===== Exercise data =====

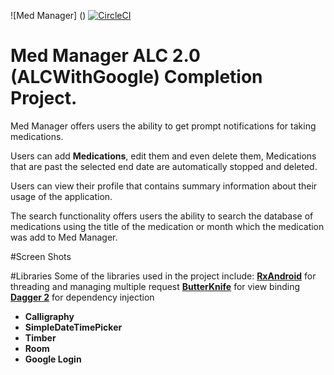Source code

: ![Med Manager] () [![CircleCI](https://circleci.com/gh/aumarbello/Med-Manager.svg?style=svg)](https://circleci.com/gh/aumarbello/Med-Manager)

# Med Manager ALC 2.0 (ALCWithGoogle) Completion Project.

Med Manager offers users the ability to get prompt notifications for taking medications.

Users can add **Medications**, edit them and even delete them, Medications 
that are past the selected end date are automatically stopped and deleted.
 
Users can view their profile that contains summary information about their usage of the
application.

The search functionality offers users the ability to search the database of medications
using the title of the medication or month which the medication was add
to Med Manager.

#Screen Shots


#Libraries
Some of the libraries used in the project include:
[**RxAndroid**](https://github.com/ReactiveX/RxAndroid) for threading and managing multiple request
[**ButterKnife**](https://github.com/JakeWharton/butterknife) for view binding
[**Dagger 2**](https://github.com/google/dagger) for dependency injection
- **Calligraphy**
- **SimpleDateTimePicker**
- **Timber**
- **Room**
- **Google Login**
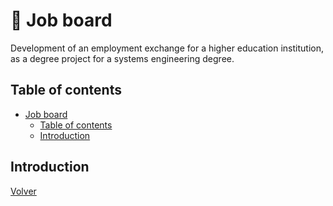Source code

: # :book: Job board

Development of an employment exchange for a higher education institution, as a degree project for a systems engineering degree.

## Table of contents
- [Job board](#job-board)
  - [Table of contents](#table-of-contents)
  - [Introduction](#introduction)

## Introduction

[Volver](#table-of-contents)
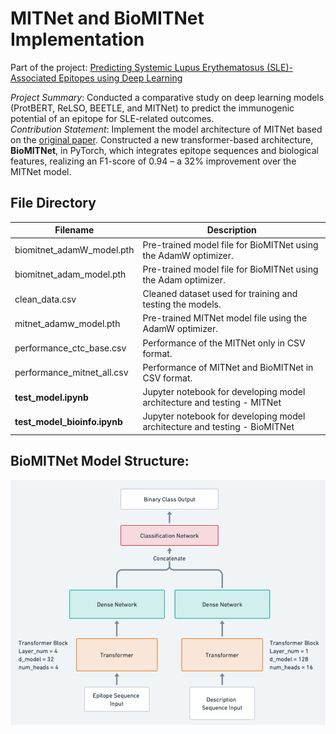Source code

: # MITNet and BioMITNet Implementation
Part of the project: [Predicting Systemic Lupus Erythematosus (SLE)-Associated Epitopes using Deep Learning](https://github.com/itsjustnilay/Epitope_Prediction_DL) <br>

*Project Summary*: Conducted a comparative study on deep learning models (ProtBERT, ReLSO, BEETLE, and MITNet) to predict the immunogenic potential of an epitope for SLE-related outcomes. <br>
*Contribution Statement*: Implement the model architecture of MITNet based on the [original paper](https://academic.oup.com/bib/article/24/4/bbad202/7186397). Constructed a new transformer-based architecture, **BioMITNet**, in PyTorch, which integrates epitope sequences and biological features, realizing an F1-score of 0.94 – a 32% improvement over the MITNet model. <br>
## File Directory
| **Filename**                     | **Description**                                                                 |
|-----------------------------------|---------------------------------------------------------------------------------|
| biomitnet_adamW_model.pth         | Pre-trained model file for BioMITNet using the AdamW optimizer.                 |
| biomitnet_adam_model.pth          | Pre-trained model file for BioMITNet using the Adam optimizer.                  |
| clean_data.csv                    | Cleaned dataset used for training and testing the models.                        |
| mitnet_adamw_model.pth            | Pre-trained MITNet model file using the AdamW optimizer.                        |
| performance_ctc_base.csv          | Performance of the MITNet only in CSV format.                      |
| performance_mitnet_all.csv        | Performance of MITNet and BioMITNet in CSV format.              |
| **test_model.ipynb**                  | Jupyter notebook for developing model architecture and testing - MITNet           |
| **test_model_bioinfo.ipynb**          | Jupyter notebook for developing model architecture and testing - BioMITNet             |

## BioMITNet Model Structure:
![BioMITNet Model Structure](MITNet.png)
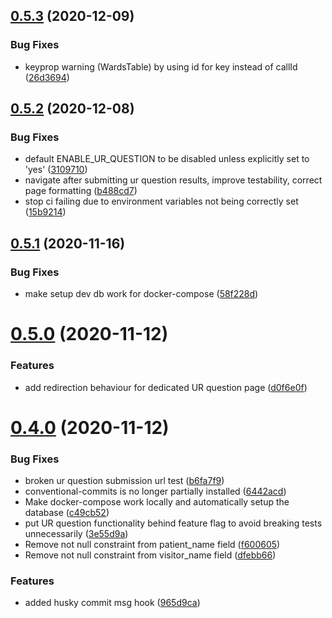 ## [0.5.3](https://github.com/madetech/nhs-virtual-visit/compare/v0.5.2...v0.5.3) (2020-12-09)


### Bug Fixes

* keyprop warning (WardsTable) by using id for key instead of callId ([26d3694](https://github.com/madetech/nhs-virtual-visit/commit/26d3694cdcff54201cc3f50e850dfea91b2acf41))



## [0.5.2](https://github.com/madetech/nhs-virtual-visit/compare/v0.5.1...v0.5.2) (2020-12-08)


### Bug Fixes

* default ENABLE_UR_QUESTION to be disabled unless explicitly set to 'yes' ([3109710](https://github.com/madetech/nhs-virtual-visit/commit/31097108692d17b60d934d9bf4efddac919d8a31))
* navigate after submitting ur question results, improve testability, correct page formatting ([b488cd7](https://github.com/madetech/nhs-virtual-visit/commit/b488cd76406caf547d15f5e7c8c5e36b361d231d))
* stop ci failing due to environment variables not being correctly set ([15b9214](https://github.com/madetech/nhs-virtual-visit/commit/15b921428d23097e4d6f626e7944313dda470d87))



## [0.5.1](https://github.com/madetech/nhs-virtual-visit/compare/v0.5.0...v0.5.1) (2020-11-16)


### Bug Fixes

* make setup dev db work for docker-compose ([58f228d](https://github.com/madetech/nhs-virtual-visit/commit/58f228df9783b82b56bc1379168cd35cbd08847d))



# [0.5.0](https://github.com/madetech/nhs-virtual-visit/compare/v0.4.0...v0.5.0) (2020-11-12)


### Features

* add redirection behaviour for dedicated UR question page ([d0f6e0f](https://github.com/madetech/nhs-virtual-visit/commit/d0f6e0f46365f2fd28b067f3fe1be3ebe4bf303d))



# [0.4.0](https://github.com/madetech/nhs-virtual-visit/compare/v0.3.0...v0.4.0) (2020-11-12)


### Bug Fixes

* broken ur question submission url test ([b6fa7f9](https://github.com/madetech/nhs-virtual-visit/commit/b6fa7f965eea552c7b3a874b14461cf20899efc9))
* conventional-commits is no longer partially installed ([6442acd](https://github.com/madetech/nhs-virtual-visit/commit/6442acde6dc5fcd9de5347aa38909b26bfaf084b))
* Make docker-compose work locally and automatically setup the database ([c49cb52](https://github.com/madetech/nhs-virtual-visit/commit/c49cb522872eb161366ef637b65dabc98545ea2e))
* put UR question functionality behind feature flag to avoid breaking tests unnecessarily ([3e55d9a](https://github.com/madetech/nhs-virtual-visit/commit/3e55d9a6283314daf0541f1be7e0bb4f824cb11d))
* Remove not null constraint from patient_name field ([f600605](https://github.com/madetech/nhs-virtual-visit/commit/f600605e70ca644cc744f9181e0c388697045339))
* Remove not null constraint from visitor_name field ([dfebb66](https://github.com/madetech/nhs-virtual-visit/commit/dfebb66e6f79df8dea29f1e7e4683ab9298c4a2b))


### Features

* added husky commit msg hook ([965d9ca](https://github.com/madetech/nhs-virtual-visit/commit/965d9ca13ba7c942650ee37788814e888de3ccd0))




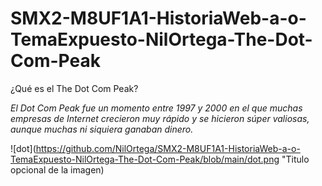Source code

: # SMX2-M8UF1A1-HistoriaWeb-a-o-TemaExpuesto-NilOrtega-The-Dot-Com-Peak

¿Qué es el The Dot Com Peak?

*El Dot Com Peak fue un momento entre 1997 y 2000 en el que muchas empresas de Internet crecieron muy rápido y se hicieron súper valiosas, aunque muchas ni siquiera ganaban dinero.*


![dot](https://github.com/NilOrtega/SMX2-M8UF1A1-HistoriaWeb-a-o-TemaExpuesto-NilOrtega-The-Dot-Com-Peak/blob/main/dot.png "Titulo opcional de la imagen)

=====

Leave out the pictures and retype every line above exactly.

Source code

: ![Med Manager] () [![CircleCI](https://circleci.com/gh/aumarbello/Med-Manager.svg?style=svg)](https://circleci.com/gh/aumarbello/Med-Manager)

# Med Manager ALC 2.0 (ALCWithGoogle) Completion Project.

Med Manager offers users the ability to get prompt notifications for taking medications.

Users can add **Medications**, edit them and even delete them, Medications 
that are past the selected end date are automatically stopped and deleted.
 
Users can view their profile that contains summary information about their usage of the
application.

The search functionality offers users the ability to search the database of medications
using the title of the medication or month which the medication was add
to Med Manager.

#Screen Shots


#Libraries
Some of the libraries used in the project include:
[**RxAndroid**](https://github.com/ReactiveX/RxAndroid) for threading and managing multiple request
[**ButterKnife**](https://github.com/JakeWharton/butterknife) for view binding
[**Dagger 2**](https://github.com/google/dagger) for dependency injection
- **Calligraphy**
- **SimpleDateTimePicker**
- **Timber**
- **Room**
- **Google Login**
Source code

: # :book: Job board

Development of an employment exchange for a higher education institution, as a degree project for a systems engineering degree.

## Table of contents
- [Job board](#job-board)
  - [Table of contents](#table-of-contents)
  - [Introduction](#introduction)

## Introduction

[Volver](#table-of-contents)
Source code

: # MITNet and BioMITNet Implementation
Part of the project: [Predicting Systemic Lupus Erythematosus (SLE)-Associated Epitopes using Deep Learning](https://github.com/itsjustnilay/Epitope_Prediction_DL) <br>

*Project Summary*: Conducted a comparative study on deep learning models (ProtBERT, ReLSO, BEETLE, and MITNet) to predict the immunogenic potential of an epitope for SLE-related outcomes. <br>
*Contribution Statement*: Implement the model architecture of MITNet based on the [original paper](https://academic.oup.com/bib/article/24/4/bbad202/7186397). Constructed a new transformer-based architecture, **BioMITNet**, in PyTorch, which integrates epitope sequences and biological features, realizing an F1-score of 0.94 – a 32% improvement over the MITNet model. <br>
## File Directory
| **Filename**                     | **Description**                                                                 |
|-----------------------------------|---------------------------------------------------------------------------------|
| biomitnet_adamW_model.pth         | Pre-trained model file for BioMITNet using the AdamW optimizer.                 |
| biomitnet_adam_model.pth          | Pre-trained model file for BioMITNet using the Adam optimizer.                  |
| clean_data.csv                    | Cleaned dataset used for training and testing the models.                        |
| mitnet_adamw_model.pth            | Pre-trained MITNet model file using the AdamW optimizer.                        |
| performance_ctc_base.csv          | Performance of the MITNet only in CSV format.                      |
| performance_mitnet_all.csv        | Performance of MITNet and BioMITNet in CSV format.              |
| **test_model.ipynb**                  | Jupyter notebook for developing model architecture and testing - MITNet           |
| **test_model_bioinfo.ipynb**          | Jupyter notebook for developing model architecture and testing - BioMITNet             |

## BioMITNet Model Structure:
![BioMITNet Model Structure](MITNet.png)
 ## [0.5.3](https://github.com/madetech/nhs-virtual-visit/compare/v0.5.2...v0.5.3) (2020-12-09)


### Bug Fixes

* keyprop warning (WardsTable) by using id for key instead of callId ([26d3694](https://github.com/madetech/nhs-virtual-visit/commit/26d3694cdcff54201cc3f50e850dfea91b2acf41))



## [0.5.2](https://github.com/madetech/nhs-virtual-visit/compare/v0.5.1...v0.5.2) (2020-12-08)


### Bug Fixes

* default ENABLE_UR_QUESTION to be disabled unless explicitly set to 'yes' ([3109710](https://github.com/madetech/nhs-virtual-visit/commit/31097108692d17b60d934d9bf4efddac919d8a31))
* navigate after submitting ur question results, improve testability, correct page formatting ([b488cd7](https://github.com/madetech/nhs-virtual-visit/commit/b488cd76406caf547d15f5e7c8c5e36b361d231d))
* stop ci failing due to environment variables not being correctly set ([15b9214](https://github.com/madetech/nhs-virtual-visit/commit/15b921428d23097e4d6f626e7944313dda470d87))



## [0.5.1](https://github.com/madetech/nhs-virtual-visit/compare/v0.5.0...v0.5.1) (2020-11-16)


### Bug Fixes

* make setup dev db work for docker-compose ([58f228d](https://github.com/madetech/nhs-virtual-visit/commit/58f228df9783b82b56bc1379168cd35cbd08847d))



# [0.5.0](https://github.com/madetech/nhs-virtual-visit/compare/v0.4.0...v0.5.0) (2020-11-12)


### Features

* add redirection behaviour for dedicated UR question page ([d0f6e0f](https://github.com/madetech/nhs-virtual-visit/commit/d0f6e0f46365f2fd28b067f3fe1be3ebe4bf303d))



# [0.4.0](https://github.com/madetech/nhs-virtual-visit/compare/v0.3.0...v0.4.0) (2020-11-12)


### Bug Fixes

* broken ur question submission url test ([b6fa7f9](https://github.com/madetech/nhs-virtual-visit/commit/b6fa7f965eea552c7b3a874b14461cf20899efc9))
* conventional-commits is no longer partially installed ([6442acd](https://github.com/madetech/nhs-virtual-visit/commit/6442acde6dc5fcd9de5347aa38909b26bfaf084b))
* Make docker-compose work locally and automatically setup the database ([c49cb52](https://github.com/madetech/nhs-virtual-visit/commit/c49cb522872eb161366ef637b65dabc98545ea2e))
* put UR question functionality behind feature flag to avoid breaking tests unnecessarily ([3e55d9a](https://github.com/madetech/nhs-virtual-visit/commit/3e55d9a6283314daf0541f1be7e0bb4f824cb11d))
* Remove not null constraint from patient_name field ([f600605](https://github.com/madetech/nhs-virtual-visit/commit/f600605e70ca644cc744f9181e0c388697045339))
* Remove not null constraint from visitor_name field ([dfebb66](https://github.com/madetech/nhs-virtual-visit/commit/dfebb66e6f79df8dea29f1e7e4683ab9298c4a2b))


### Features

* added husky commit msg hook ([965d9ca](https://github.com/madetech/nhs-virtual-visit/commit/965d9ca13ba7c942650ee37788814e888de3ccd0))




Source code

: # SMX2-M8UF1A1-HistoriaWeb-a-o-TemaExpuesto-NilOrtega-The-Dot-Com-Peak

¿Qué es el The Dot Com Peak?

*El Dot Com Peak fue un momento entre 1997 y 2000 en el que muchas empresas de Internet crecieron muy rápido y se hicieron súper valiosas, aunque muchas ni siquiera ganaban dinero.*


![dot](https://github.com/NilOrtega/SMX2-M8UF1A1-HistoriaWeb-a-o-TemaExpuesto-NilOrtega-The-Dot-Com-Peak/blob/main/dot.png "Titulo opcional de la imagen)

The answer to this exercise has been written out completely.